What to work on:
Search the material for the word "budget" and copy every line in which it occurs.

The data:
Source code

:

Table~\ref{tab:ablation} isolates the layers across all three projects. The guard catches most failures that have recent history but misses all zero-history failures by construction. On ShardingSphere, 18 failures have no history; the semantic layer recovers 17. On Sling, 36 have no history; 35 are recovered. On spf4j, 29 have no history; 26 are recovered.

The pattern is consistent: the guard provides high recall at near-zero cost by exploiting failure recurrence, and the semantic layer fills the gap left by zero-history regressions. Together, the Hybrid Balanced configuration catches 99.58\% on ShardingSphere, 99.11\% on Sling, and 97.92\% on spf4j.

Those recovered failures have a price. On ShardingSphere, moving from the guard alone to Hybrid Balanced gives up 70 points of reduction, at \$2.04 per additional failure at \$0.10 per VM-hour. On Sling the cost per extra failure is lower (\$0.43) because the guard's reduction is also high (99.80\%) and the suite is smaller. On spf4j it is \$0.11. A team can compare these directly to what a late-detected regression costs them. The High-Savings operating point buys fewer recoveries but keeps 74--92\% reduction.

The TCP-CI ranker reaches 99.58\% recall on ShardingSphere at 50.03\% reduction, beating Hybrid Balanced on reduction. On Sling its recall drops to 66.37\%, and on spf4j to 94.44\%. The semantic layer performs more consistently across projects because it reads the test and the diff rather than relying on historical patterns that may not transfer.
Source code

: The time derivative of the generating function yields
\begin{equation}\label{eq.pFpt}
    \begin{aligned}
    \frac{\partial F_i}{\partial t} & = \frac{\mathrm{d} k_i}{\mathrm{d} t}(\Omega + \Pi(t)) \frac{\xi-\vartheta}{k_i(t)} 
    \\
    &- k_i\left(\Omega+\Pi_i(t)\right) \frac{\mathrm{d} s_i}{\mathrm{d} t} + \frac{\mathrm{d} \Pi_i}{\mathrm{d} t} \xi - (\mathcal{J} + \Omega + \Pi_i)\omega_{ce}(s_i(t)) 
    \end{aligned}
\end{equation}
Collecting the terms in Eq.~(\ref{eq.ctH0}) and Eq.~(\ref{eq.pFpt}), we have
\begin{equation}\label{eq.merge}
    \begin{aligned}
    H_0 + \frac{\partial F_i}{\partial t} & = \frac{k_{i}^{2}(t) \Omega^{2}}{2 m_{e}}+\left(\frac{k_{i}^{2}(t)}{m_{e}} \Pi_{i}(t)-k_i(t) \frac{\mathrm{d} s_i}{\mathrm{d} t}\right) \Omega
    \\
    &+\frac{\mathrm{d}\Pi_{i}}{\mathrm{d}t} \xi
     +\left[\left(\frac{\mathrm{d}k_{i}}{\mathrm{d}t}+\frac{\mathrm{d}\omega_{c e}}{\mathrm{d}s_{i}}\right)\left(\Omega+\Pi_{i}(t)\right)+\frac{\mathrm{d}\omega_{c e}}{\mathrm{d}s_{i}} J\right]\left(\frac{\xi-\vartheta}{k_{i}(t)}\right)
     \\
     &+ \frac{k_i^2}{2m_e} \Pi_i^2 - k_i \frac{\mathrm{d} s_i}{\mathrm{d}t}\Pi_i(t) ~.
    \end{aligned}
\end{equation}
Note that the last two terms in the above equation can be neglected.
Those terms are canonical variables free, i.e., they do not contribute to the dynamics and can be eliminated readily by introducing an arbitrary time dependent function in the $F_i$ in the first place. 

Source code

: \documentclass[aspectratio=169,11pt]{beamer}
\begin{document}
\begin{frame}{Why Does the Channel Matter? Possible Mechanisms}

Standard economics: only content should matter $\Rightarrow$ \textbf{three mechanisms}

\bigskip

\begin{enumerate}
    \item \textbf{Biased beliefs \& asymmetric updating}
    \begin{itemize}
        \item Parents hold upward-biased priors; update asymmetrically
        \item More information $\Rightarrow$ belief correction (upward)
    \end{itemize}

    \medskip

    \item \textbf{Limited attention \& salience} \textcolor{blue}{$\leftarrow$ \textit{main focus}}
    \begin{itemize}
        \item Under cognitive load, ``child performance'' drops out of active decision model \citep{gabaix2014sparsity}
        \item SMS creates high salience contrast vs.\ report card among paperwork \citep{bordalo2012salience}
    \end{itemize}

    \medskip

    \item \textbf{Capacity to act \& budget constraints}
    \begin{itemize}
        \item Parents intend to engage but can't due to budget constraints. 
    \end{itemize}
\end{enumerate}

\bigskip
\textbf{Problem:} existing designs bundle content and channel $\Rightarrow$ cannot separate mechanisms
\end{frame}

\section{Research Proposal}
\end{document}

Answer below:
    \item \textbf{Capacity to act \& budget constraints}
        \item Parents intend to engage but can't due to budget constraints. 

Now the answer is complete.